Chapter 22. SHORT AND SWEET

In the hall she found Steve and Kitty, for he had hidden his little sweetheart behind the big couch, feeling that she had a right there, having supported his spirits during the late anxiety with great constancy and courage. They seemed so cozy, billing and cooing in the shadow of the gay vase, that Rose would have slipped silently away if they had not seen and called to her. "He's not gone I guess you'll find him in the parlor," said Steve, divining with a lover's instinct the meaning of the quick look she had cast at the hat rack as she shut the study door behind her.

"Mercy, no! Archie and Phebe are there, so he'd have the sense to pop into the sanctum and wait, unless you'd like me to go and bring him out?" added Kitty, smoothing Rose's ruffled hair and settling the flowers on the bosom where Uncle Alec's head had lain until he fell asleep.

"No, thank you, I'll go to him when I've seen my Phebe. She won't mind me," answered Rose, moving on to the parlor.
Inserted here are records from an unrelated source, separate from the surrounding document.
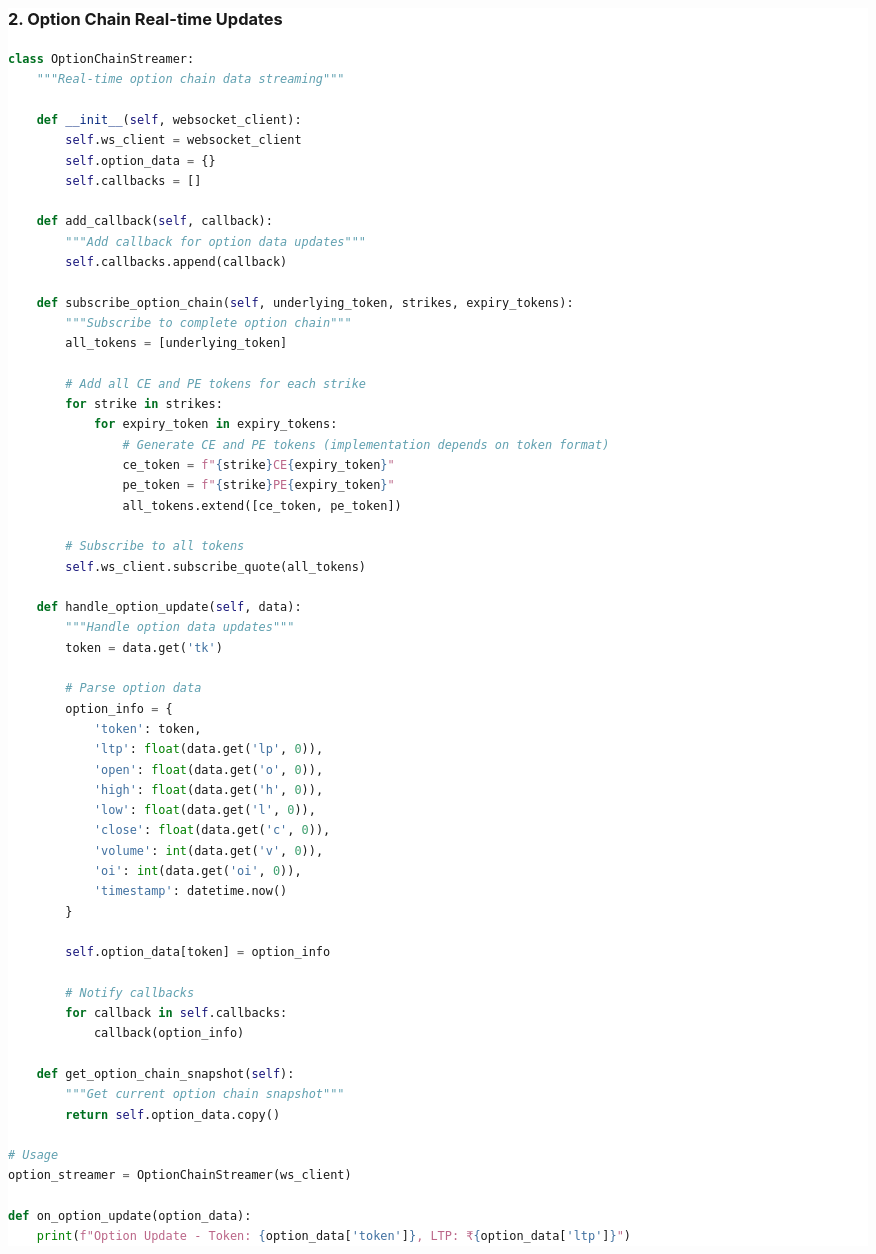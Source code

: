 ### 2. Option Chain Real-time Updates

```python
class OptionChainStreamer:
    """Real-time option chain data streaming"""
    
    def __init__(self, websocket_client):
        self.ws_client = websocket_client
        self.option_data = {}
        self.callbacks = []
    
    def add_callback(self, callback):
        """Add callback for option data updates"""
        self.callbacks.append(callback)
    
    def subscribe_option_chain(self, underlying_token, strikes, expiry_tokens):
        """Subscribe to complete option chain"""
        all_tokens = [underlying_token]
        
        # Add all CE and PE tokens for each strike
        for strike in strikes:
            for expiry_token in expiry_tokens:
                # Generate CE and PE tokens (implementation depends on token format)
                ce_token = f"{strike}CE{expiry_token}"
                pe_token = f"{strike}PE{expiry_token}"
                all_tokens.extend([ce_token, pe_token])
        
        # Subscribe to all tokens
        self.ws_client.subscribe_quote(all_tokens)
    
    def handle_option_update(self, data):
        """Handle option data updates"""
        token = data.get('tk')
        
        # Parse option data
        option_info = {
            'token': token,
            'ltp': float(data.get('lp', 0)),
            'open': float(data.get('o', 0)),
            'high': float(data.get('h', 0)),
            'low': float(data.get('l', 0)),
            'close': float(data.get('c', 0)),
            'volume': int(data.get('v', 0)),
            'oi': int(data.get('oi', 0)),
            'timestamp': datetime.now()
        }
        
        self.option_data[token] = option_info
        
        # Notify callbacks
        for callback in self.callbacks:
            callback(option_info)
    
    def get_option_chain_snapshot(self):
        """Get current option chain snapshot"""
        return self.option_data.copy()

# Usage
option_streamer = OptionChainStreamer(ws_client)

def on_option_update(option_data):
    print(f"Option Update - Token: {option_data['token']}, LTP: ₹{option_data['ltp']}")

```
"Look here," called Steve, "do advise them to hurry up and all be married at once. We were just ready when Uncle fell ill, and now we cannot wait a day later than the first of May."

"Rather short notice," laughed Rose, looking back with the doorknob in her hand.

"We'll give up all our splendor, and do it as simply as you like, if you will only come too. Think how lovely! Three weddings at once! Do fly round and settle things there's a dear," implored Kitty, whose imagination was fired with this romantic idea.

"How can I, when I have no bridegroom yet?" began Rose, with conscious color in her telltale face.

"Sly creature! You know you've only got to say a word and have a famous one. Una and her lion will be nothing to it," cried Steve, bent on hastening his brother's affair, which was much too dilatory and peculiar for his taste.